START Records supplied

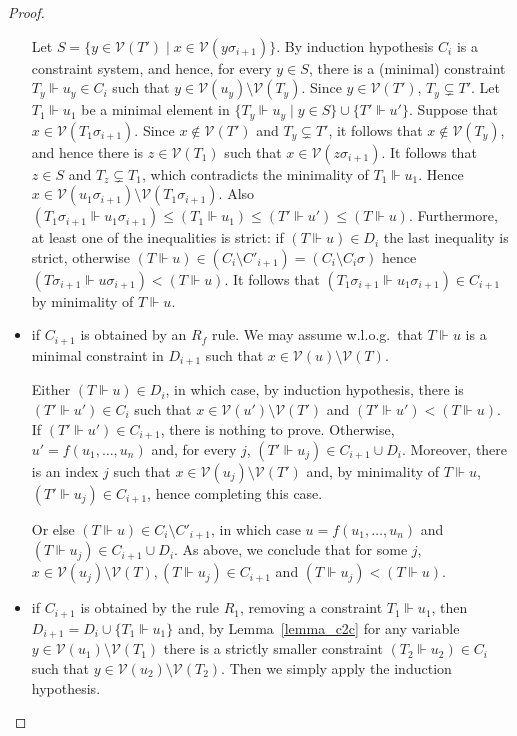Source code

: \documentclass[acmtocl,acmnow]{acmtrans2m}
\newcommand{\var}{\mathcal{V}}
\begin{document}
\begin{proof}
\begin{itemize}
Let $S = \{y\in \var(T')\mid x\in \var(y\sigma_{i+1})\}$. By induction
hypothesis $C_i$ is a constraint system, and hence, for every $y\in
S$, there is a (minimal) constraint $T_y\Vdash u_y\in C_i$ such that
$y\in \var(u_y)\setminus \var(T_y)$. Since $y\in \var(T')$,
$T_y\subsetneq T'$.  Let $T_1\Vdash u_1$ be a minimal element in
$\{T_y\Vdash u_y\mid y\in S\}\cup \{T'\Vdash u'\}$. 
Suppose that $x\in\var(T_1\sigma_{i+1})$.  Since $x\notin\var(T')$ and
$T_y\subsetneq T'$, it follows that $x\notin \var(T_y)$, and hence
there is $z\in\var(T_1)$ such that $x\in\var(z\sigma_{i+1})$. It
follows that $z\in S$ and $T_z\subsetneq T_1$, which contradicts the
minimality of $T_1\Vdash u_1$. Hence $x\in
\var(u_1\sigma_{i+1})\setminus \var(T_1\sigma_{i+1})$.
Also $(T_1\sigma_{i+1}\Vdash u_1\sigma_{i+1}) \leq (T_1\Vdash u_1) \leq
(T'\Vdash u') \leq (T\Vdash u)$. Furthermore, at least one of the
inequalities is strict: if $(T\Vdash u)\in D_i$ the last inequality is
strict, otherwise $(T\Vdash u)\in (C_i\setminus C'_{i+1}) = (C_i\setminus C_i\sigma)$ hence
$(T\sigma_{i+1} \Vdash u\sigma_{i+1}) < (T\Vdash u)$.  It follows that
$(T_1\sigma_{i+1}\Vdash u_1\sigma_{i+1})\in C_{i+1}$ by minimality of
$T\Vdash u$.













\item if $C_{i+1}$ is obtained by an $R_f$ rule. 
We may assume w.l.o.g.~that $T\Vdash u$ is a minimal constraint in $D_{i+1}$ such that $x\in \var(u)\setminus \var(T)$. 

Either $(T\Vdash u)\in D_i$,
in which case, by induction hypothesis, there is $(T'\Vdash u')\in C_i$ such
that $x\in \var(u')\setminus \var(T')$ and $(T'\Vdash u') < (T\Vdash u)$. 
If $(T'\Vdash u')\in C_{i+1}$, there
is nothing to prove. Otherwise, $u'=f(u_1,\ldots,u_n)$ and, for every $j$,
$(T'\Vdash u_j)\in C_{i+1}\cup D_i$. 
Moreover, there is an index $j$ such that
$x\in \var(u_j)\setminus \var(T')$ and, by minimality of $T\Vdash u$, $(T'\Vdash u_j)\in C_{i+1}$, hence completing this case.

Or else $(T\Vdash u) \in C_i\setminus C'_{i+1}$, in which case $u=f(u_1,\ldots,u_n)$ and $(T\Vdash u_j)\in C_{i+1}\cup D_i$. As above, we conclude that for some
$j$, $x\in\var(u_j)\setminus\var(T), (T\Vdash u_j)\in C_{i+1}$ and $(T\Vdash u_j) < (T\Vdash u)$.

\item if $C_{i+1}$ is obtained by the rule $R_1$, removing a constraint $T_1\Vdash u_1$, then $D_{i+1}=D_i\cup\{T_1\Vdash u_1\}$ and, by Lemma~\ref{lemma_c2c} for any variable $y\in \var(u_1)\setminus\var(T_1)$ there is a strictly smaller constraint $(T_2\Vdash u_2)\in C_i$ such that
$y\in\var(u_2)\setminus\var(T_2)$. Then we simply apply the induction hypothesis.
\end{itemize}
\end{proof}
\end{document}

END Records supplied
START Records supplied

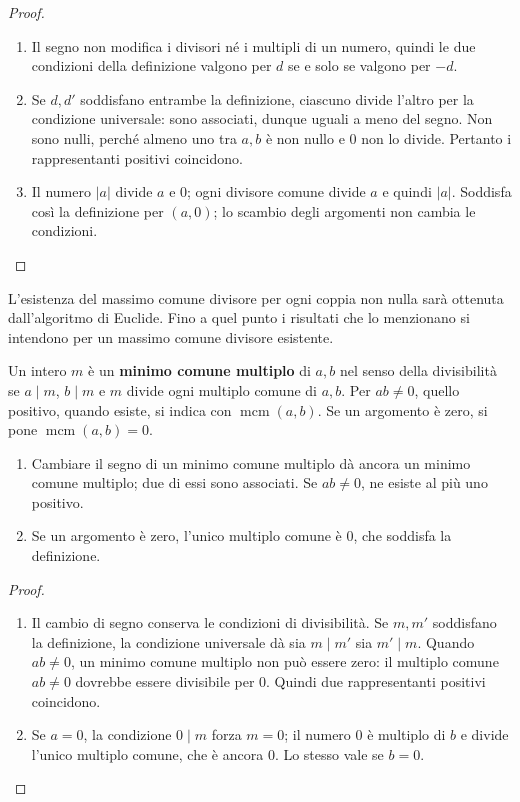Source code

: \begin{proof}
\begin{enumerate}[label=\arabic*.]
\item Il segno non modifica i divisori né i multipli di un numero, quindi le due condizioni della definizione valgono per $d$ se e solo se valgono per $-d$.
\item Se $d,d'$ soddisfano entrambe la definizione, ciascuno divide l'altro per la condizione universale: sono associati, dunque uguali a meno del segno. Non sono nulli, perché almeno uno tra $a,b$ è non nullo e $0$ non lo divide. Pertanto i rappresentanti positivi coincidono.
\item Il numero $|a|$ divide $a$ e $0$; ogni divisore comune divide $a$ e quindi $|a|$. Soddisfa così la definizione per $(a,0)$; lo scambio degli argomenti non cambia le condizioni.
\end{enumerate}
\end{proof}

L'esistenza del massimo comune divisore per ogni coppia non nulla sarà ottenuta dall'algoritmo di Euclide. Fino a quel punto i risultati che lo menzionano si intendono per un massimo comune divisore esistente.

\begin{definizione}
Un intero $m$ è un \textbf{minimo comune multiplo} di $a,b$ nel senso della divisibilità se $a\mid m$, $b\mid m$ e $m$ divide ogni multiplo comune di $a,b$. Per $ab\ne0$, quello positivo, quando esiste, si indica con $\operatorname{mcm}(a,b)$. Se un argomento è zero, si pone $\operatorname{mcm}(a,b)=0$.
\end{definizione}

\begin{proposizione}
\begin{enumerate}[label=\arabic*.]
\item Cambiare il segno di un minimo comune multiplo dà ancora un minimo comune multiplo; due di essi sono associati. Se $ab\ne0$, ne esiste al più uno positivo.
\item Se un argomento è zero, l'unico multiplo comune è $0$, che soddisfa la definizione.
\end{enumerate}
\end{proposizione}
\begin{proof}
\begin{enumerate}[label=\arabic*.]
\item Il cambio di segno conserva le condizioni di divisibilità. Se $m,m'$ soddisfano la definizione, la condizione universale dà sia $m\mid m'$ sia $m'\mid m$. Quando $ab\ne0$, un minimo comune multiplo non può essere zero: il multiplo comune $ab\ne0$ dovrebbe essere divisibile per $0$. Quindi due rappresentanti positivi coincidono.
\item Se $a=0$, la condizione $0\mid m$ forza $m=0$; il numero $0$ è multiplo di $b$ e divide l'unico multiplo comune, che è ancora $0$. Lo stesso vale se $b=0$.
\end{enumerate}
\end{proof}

END Records supplied
START Records supplied

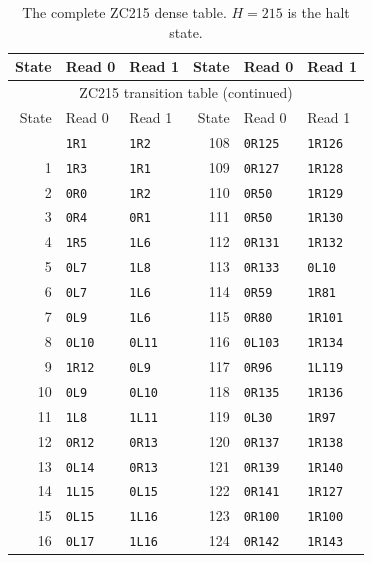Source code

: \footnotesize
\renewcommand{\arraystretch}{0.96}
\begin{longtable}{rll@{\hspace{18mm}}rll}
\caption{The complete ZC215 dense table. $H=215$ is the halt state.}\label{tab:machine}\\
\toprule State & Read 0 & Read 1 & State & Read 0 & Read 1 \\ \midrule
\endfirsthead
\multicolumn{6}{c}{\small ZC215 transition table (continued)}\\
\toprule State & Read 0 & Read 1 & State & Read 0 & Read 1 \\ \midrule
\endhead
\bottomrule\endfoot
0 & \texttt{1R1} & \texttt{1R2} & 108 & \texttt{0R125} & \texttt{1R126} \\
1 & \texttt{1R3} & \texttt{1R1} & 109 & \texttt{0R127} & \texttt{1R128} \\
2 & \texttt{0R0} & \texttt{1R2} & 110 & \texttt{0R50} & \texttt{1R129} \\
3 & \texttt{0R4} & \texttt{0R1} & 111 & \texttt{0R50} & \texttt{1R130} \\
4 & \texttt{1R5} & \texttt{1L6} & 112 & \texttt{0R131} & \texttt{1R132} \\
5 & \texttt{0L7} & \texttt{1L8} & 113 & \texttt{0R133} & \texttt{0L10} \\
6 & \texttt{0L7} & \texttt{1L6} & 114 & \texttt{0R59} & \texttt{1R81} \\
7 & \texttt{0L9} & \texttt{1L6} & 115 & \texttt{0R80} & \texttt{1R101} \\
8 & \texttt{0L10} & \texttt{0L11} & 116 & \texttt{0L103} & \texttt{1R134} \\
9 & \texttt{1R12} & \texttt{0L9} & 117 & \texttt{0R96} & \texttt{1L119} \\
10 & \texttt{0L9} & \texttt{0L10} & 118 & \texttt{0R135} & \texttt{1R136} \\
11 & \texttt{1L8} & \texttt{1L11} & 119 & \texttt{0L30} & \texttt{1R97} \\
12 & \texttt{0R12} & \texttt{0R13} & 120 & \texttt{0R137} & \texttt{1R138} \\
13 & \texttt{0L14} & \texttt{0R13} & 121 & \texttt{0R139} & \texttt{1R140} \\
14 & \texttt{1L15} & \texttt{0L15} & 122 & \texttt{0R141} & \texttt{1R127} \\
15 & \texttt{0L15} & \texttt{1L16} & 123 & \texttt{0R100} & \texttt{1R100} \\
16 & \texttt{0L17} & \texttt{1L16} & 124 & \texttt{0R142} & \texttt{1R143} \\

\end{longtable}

END Records supplied

_Work instructions_:
Search the data for the string "divisibilità" and copy out every line where it is found.

_Output below_:
Un intero $m$ è un \textbf{minimo comune multiplo} di $a,b$ nel senso della divisibilità se $a\mid m$, $b\mid m$ e $m$ divide ogni multiplo comune di $a,b$. Per $ab\ne0$, quello positivo, quando esiste, si indica con $\operatorname{mcm}(a,b)$. Se un argomento è zero, si pone $\operatorname{mcm}(a,b)=0$.
\item Il cambio di segno conserva le condizioni di divisibilità. Se $m,m'$ soddisfano la definizione, la condizione universale dà sia $m\mid m'$ sia $m'\mid m$. Quando $ab\ne0$, un minimo comune multiplo non può essere zero: il multiplo comune $ab\ne0$ dovrebbe essere divisibile per $0$. Quindi due rappresentanti positivi coincidono.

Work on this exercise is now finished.